Stratford is a much larger town than I had realised and it is full of the normal high street shops along with smaller independent ones and I felt Mel was very restrained and only dragged me into Poundland, a sweet shop (of course) and a few charity shops. I in return, forced her into WH Smiths and The Works to look at cook books. We wandered past Shakespeares’ house whilst avoiding tourists who were taking selfies and Mel asked if people really come to Stratford because of Shakespeare – I had no reply for her.

Finally, Mel started to sense my boredom and reluctantly agreed to return to Ethel. I did half-heartedly offer to extend the parking session but I think she knew I didnt mean it.

We were quiet as we approached Ethel – each of us worried that we would be faced with a great big, yellow monstronsity attached to the screen on the drivers side. Mel would be conscious of the cost, but more than that, she would know how I would react. I was trying to stay calm and keep my frustration in check and so it was a joy to see that Ethel hadn’t been defaced in any way. She was unharmed.

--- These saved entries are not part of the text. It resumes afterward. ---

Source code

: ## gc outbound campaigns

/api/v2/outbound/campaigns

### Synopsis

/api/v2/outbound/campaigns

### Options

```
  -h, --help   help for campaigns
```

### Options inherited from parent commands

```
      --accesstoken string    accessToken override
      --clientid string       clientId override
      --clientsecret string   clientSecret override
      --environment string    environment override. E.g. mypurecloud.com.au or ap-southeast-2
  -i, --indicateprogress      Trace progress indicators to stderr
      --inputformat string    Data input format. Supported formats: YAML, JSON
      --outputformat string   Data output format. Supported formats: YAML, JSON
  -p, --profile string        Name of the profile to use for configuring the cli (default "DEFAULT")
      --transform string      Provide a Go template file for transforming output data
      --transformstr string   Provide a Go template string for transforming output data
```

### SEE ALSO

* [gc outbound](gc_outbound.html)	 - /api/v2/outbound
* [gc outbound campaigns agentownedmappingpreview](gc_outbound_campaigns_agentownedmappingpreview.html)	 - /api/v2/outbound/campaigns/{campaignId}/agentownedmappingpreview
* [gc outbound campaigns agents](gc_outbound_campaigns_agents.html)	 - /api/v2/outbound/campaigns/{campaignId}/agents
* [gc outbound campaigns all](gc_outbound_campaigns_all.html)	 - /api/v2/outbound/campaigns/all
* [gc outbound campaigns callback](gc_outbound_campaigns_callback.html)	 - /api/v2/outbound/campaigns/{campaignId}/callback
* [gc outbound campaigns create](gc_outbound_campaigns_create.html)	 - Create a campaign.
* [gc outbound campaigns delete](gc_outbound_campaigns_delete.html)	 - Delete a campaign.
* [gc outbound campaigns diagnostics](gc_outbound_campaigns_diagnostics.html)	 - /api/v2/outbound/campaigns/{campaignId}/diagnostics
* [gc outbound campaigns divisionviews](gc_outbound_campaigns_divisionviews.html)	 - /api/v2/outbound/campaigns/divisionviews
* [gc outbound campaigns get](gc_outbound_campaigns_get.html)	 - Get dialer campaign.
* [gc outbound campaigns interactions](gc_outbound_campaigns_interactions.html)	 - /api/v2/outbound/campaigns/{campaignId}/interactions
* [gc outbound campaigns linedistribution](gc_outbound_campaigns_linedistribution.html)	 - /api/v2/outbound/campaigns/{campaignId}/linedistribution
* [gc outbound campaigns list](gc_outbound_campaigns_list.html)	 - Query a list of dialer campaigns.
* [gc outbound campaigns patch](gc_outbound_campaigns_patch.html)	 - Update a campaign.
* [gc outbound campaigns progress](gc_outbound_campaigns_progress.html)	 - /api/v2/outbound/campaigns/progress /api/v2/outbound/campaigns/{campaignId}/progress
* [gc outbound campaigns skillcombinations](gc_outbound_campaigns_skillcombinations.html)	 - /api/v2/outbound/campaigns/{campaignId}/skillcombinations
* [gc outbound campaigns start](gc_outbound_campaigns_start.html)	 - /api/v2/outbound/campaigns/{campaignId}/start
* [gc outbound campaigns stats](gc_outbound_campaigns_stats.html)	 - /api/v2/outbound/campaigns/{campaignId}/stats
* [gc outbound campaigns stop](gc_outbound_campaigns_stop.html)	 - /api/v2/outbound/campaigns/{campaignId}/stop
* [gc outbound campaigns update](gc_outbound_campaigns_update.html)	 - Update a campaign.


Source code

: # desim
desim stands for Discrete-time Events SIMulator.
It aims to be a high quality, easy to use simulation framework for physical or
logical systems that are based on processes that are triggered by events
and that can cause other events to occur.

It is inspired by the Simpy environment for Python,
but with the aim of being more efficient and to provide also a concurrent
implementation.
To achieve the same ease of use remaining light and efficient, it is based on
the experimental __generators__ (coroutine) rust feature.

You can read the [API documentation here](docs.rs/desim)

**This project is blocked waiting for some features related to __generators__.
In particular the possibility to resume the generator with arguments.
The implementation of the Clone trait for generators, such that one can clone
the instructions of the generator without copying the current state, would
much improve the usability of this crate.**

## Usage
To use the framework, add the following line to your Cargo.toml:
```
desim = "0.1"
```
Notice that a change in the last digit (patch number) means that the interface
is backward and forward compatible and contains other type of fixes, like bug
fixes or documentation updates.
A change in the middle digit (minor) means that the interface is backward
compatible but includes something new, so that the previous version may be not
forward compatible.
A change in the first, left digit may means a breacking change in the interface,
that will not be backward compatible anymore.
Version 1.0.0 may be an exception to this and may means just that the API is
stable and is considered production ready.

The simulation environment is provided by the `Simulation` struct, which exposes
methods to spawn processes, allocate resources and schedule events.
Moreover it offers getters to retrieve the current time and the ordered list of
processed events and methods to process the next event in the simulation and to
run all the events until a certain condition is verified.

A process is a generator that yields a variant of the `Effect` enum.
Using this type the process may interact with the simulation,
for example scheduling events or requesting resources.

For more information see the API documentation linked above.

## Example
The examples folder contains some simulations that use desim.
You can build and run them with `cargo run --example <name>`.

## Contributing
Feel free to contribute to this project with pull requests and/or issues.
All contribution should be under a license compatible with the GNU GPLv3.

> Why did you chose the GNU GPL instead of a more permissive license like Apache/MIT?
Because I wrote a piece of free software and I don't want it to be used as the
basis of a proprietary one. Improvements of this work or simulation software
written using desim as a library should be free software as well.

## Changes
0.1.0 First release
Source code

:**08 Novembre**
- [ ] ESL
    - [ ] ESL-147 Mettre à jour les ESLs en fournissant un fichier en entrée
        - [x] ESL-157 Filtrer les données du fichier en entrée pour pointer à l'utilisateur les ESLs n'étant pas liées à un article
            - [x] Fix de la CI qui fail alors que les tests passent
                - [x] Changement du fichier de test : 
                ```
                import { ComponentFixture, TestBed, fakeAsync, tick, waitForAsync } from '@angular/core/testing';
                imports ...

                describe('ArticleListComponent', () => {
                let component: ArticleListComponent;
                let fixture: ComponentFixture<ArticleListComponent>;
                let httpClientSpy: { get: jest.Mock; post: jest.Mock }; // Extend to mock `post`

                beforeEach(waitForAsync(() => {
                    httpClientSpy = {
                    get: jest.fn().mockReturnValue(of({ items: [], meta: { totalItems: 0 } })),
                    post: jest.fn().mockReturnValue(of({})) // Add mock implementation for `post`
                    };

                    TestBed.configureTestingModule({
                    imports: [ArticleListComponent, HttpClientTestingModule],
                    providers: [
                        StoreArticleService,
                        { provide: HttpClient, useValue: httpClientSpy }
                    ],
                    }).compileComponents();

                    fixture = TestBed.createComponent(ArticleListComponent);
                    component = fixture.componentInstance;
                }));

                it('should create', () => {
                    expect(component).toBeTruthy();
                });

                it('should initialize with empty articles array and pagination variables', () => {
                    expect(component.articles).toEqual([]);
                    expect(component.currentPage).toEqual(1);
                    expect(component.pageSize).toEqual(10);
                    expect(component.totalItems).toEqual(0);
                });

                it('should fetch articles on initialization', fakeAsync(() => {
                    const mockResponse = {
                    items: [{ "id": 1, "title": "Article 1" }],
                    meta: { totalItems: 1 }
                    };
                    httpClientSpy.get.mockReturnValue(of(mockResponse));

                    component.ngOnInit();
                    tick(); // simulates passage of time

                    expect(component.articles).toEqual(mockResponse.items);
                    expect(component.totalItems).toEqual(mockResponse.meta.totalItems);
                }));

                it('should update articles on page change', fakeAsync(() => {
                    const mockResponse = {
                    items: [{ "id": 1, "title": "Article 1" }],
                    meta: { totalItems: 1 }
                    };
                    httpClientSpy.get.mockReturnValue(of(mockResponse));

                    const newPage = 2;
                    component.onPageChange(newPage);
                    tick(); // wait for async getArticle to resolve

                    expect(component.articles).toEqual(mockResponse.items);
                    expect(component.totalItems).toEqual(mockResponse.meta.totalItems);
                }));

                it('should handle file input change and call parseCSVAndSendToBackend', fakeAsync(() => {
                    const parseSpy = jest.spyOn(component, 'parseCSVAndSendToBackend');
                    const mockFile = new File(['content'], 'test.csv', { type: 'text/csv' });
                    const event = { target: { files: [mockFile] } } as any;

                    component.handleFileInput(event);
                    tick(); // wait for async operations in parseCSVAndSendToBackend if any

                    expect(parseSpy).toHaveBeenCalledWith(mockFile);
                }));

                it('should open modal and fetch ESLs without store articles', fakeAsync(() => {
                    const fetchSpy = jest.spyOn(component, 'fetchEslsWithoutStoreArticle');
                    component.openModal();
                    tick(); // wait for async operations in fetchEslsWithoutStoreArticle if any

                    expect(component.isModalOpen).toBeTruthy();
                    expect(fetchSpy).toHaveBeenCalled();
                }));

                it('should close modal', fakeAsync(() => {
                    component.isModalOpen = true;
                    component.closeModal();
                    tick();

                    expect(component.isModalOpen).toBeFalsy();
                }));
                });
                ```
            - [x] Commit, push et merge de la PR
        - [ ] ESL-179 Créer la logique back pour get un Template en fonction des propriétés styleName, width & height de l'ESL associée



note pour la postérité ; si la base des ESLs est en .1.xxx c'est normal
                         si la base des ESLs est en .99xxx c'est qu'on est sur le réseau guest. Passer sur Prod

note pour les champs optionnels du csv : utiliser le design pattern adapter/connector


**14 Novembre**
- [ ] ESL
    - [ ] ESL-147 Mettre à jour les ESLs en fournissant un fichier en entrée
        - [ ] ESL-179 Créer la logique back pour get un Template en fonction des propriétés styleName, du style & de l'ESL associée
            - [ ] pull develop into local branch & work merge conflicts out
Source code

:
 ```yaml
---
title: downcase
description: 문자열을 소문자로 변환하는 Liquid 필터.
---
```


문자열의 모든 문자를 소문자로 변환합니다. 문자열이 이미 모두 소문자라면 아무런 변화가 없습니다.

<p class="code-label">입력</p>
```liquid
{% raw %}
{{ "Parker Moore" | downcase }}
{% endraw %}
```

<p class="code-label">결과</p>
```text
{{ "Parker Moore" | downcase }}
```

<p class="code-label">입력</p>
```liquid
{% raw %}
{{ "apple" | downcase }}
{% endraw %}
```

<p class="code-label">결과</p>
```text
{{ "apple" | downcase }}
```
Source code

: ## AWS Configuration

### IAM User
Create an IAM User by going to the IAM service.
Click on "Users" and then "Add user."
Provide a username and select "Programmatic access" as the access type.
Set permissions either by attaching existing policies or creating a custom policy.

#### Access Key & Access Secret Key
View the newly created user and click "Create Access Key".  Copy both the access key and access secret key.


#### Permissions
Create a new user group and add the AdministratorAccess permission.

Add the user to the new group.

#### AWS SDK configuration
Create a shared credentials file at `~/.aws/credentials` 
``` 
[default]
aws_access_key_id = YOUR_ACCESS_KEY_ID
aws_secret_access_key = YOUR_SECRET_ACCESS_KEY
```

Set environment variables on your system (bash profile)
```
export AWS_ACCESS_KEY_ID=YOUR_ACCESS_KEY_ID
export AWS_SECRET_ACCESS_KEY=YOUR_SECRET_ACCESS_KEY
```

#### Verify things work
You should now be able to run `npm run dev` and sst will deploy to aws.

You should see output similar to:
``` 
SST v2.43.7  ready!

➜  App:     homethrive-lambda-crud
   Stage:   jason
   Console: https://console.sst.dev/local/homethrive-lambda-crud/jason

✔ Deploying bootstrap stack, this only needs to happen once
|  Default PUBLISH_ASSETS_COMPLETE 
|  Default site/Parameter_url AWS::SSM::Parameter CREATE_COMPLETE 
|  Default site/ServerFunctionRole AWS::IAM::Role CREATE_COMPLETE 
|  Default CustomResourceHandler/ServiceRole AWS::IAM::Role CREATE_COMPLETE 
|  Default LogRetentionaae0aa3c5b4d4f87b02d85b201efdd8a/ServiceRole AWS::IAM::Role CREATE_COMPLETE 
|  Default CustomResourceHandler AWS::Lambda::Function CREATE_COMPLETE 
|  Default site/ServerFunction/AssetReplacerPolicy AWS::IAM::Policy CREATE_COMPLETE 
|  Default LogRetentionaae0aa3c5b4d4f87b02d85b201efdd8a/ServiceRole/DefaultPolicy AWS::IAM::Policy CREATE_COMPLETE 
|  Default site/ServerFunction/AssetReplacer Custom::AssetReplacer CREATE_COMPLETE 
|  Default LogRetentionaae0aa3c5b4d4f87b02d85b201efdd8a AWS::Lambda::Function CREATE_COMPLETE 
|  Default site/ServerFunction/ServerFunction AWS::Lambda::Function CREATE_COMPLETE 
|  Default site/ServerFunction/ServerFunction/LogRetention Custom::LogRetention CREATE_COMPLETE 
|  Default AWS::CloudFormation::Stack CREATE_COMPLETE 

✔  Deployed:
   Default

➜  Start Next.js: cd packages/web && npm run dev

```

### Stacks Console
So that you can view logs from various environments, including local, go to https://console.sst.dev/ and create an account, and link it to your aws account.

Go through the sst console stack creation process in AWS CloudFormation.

In we jumped and we set off for home, managing not to get lost on the way. It does confuse me though that sat nav lady will take us one way to a destination but a completely different way on the way back. Why?

Now for my date with Doreen! I am so excited and after helping reconnect Ethel to power etc, I head off for my rendevous with my new friend.

I received lots of suggestions on a door fix (which we resolved ourselves as it was due to not being level on the chocks) but the most unexpected and special response came from the Starburst! Doreen – half of the couple who owned ‘Doris’ had replied!

Doreen said hello and more incredibly, invited me for a tour of Doris (after she had hoovered – yes hoovered!). I explained we were busy but maybe tomorrow, and she immediately replied suggesting tomorrow. I said we were off to Stratford but Doreen wasn’t to be put off and said I could visit when we were back – I was just to knock on the Doris’ door. I had pulled.

I abandoned Mel and headed for my rendezvous with Doreen. I gingerly knock on the door and am welcomed aboard Doris as if I am a long lost friend. I duly admire the cupboards, the shower, the space etc. etc. etc. – all the while feeling like I am cheating on Ethel (not Mel you note). I meet Doreen’s husband (can’t remember his name) and Doreen talks and talks. I now know all about her kids, her past job, that this is their first motorhome, where they live, and everything else about her. I am aware that my cup of tea back in Ethel must be cold by now but I can’t escape. Every time I make a move, Doreen starts talking again. I thought having a special friend would be good but it was turning into a nightmare. Where was Mel? Why isn’t she saving me? Am I being punished for cutting her shopping short? This is karma at work.

Finally, I reverse out of Doris’ door at such speed, I trip over the step but fortunately I recover without losing too much face and I am free – returning to the safety of Mel and Ethel.